Beberapa wacana tentang pengaturan KPK
pada tingkat konstitusi juga diutarakan oleh beberapa ahli hukum. KPK
selayaknya dimasukkan dalam UUD 1945 agar uji materi yang bertujuan melemahkan
KPK tidak terjadi lagi. Sebab, di negara yang sukses melakukan pemberantasan korupsi,
institusi antikorupsi dimasukkan dalam konstitusi dasar.
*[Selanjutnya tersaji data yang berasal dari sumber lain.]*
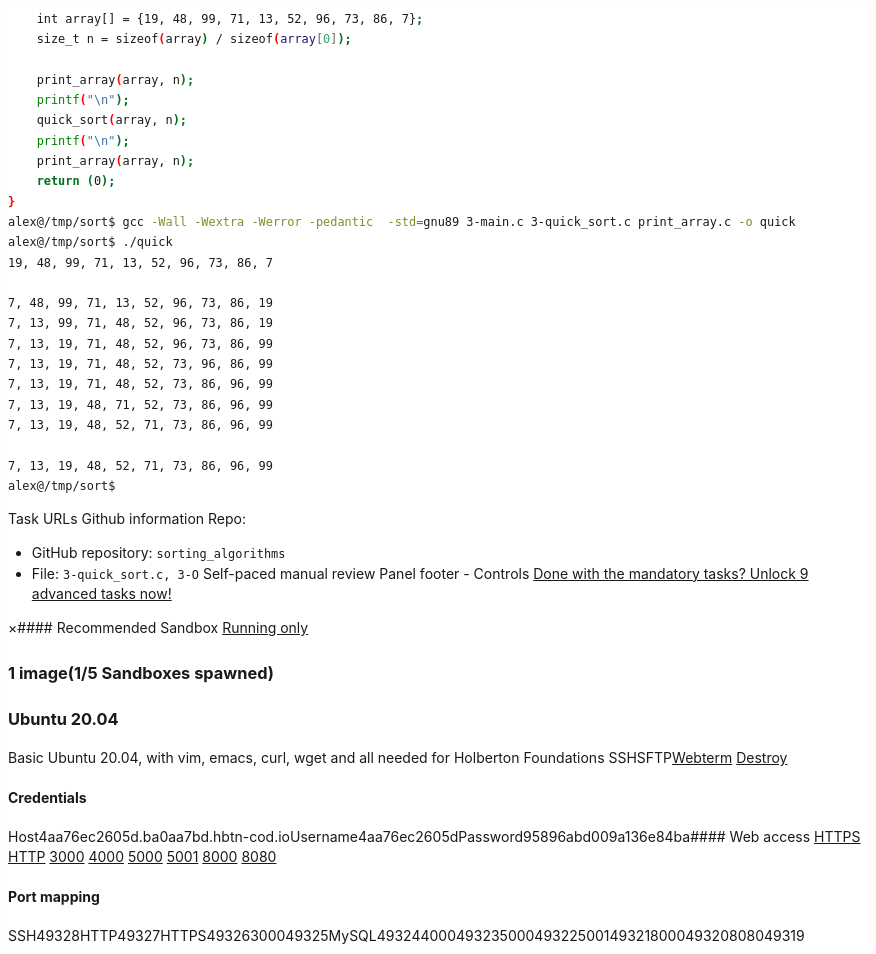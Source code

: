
 ```bash
    int array[] = {19, 48, 99, 71, 13, 52, 96, 73, 86, 7};
    size_t n = sizeof(array) / sizeof(array[0]);

    print_array(array, n);
    printf("\n");
    quick_sort(array, n);
    printf("\n");
    print_array(array, n);
    return (0);
}
alex@/tmp/sort$ gcc -Wall -Wextra -Werror -pedantic  -std=gnu89 3-main.c 3-quick_sort.c print_array.c -o quick
alex@/tmp/sort$ ./quick
19, 48, 99, 71, 13, 52, 96, 73, 86, 7

7, 48, 99, 71, 13, 52, 96, 73, 86, 19
7, 13, 99, 71, 48, 52, 96, 73, 86, 19
7, 13, 19, 71, 48, 52, 96, 73, 86, 99
7, 13, 19, 71, 48, 52, 73, 96, 86, 99
7, 13, 19, 71, 48, 52, 73, 86, 96, 99
7, 13, 19, 48, 71, 52, 73, 86, 96, 99
7, 13, 19, 48, 52, 71, 73, 86, 96, 99

7, 13, 19, 48, 52, 71, 73, 86, 96, 99
alex@/tmp/sort$

```
 Task URLs  Github information Repo:
* GitHub repository:  ` sorting_algorithms ` 
* File:  ` 3-quick_sort.c, 3-O ` 
 Self-paced manual review  Panel footer - Controls 
[Done with the mandatory tasks? Unlock 9 advanced tasks now!](https://intranet.hbtn.io/projects/248/unlock_optionals) 

×#### Recommended Sandbox
[Running only]() 
### 1 image(1/5 Sandboxes spawned)
### Ubuntu 20.04
Basic Ubuntu 20.04, with vim, emacs, curl, wget and all needed for Holberton Foundations
SSHSFTP[Webterm](https://intranet.hbtn.io/user_containers/17836/webterm) 
[Destroy]() 
#### Credentials
Host4aa76ec2605d.ba0aa7bd.hbtn-cod.ioUsername4aa76ec2605dPassword95896abd009a136e84ba#### Web access
[HTTPS](https://4aa76ec2605d.ba0aa7bd.hbtn-cod.io/) 
[HTTP](http://4aa76ec2605d.ba0aa7bd.hbtn-cod.io/) 
[3000](http://4aa76ec2605d.ba0aa7bd.hbtn-cod.io:3000/) 
[4000](http://4aa76ec2605d.ba0aa7bd.hbtn-cod.io:4000/) 
[5000](http://4aa76ec2605d.ba0aa7bd.hbtn-cod.io:5000/) 
[5001](http://4aa76ec2605d.ba0aa7bd.hbtn-cod.io:5001/) 
[8000](http://4aa76ec2605d.ba0aa7bd.hbtn-cod.io:8000/) 
[8080](http://4aa76ec2605d.ba0aa7bd.hbtn-cod.io:8080/) 
#### Port mapping
SSH49328HTTP49327HTTPS49326300049325MySQL49324400049323500049322500149321800049320808049319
Kalaupun tidak dilakukan revisi
terhadap UU KPK tersebut, sebenarnya UU KPK yang ada saat ini sudah cukup
efektif sebagai landasan hukum pemberantasan korupsi oleh lembaga itu. Selama
pihak lain atau institusi lain memiliki semangat yang sama dalam pemberantasan
korupsi, tentunya hal-hal teknis yang mungkin berbenturan dengan kewenangan
masing-masing institusi dapat dengan mudah ditemukan jalan keluarnya. Mengutip
pandangan Aristoteles, “bukan ‘rule of
law’ yang menyelamatkan kehidupan, tetapi ‘rule by a good person’. Yang kita butuhkan untuk membangun negara
ini bukan semata konstruksi hukum yang baik, tetapi pemimpin-pemimpin yang
mempunyai integritas dan visi yang prima untuk membawa negara ini menuju
kemakmuran yang hakiki.
Sumber: isu-isu
dan fakta dalam tulisan ini dirangkum dari berbagai media antara lain: Kompas,
Jawa Pos, The Jakarta Post, Wikipedia.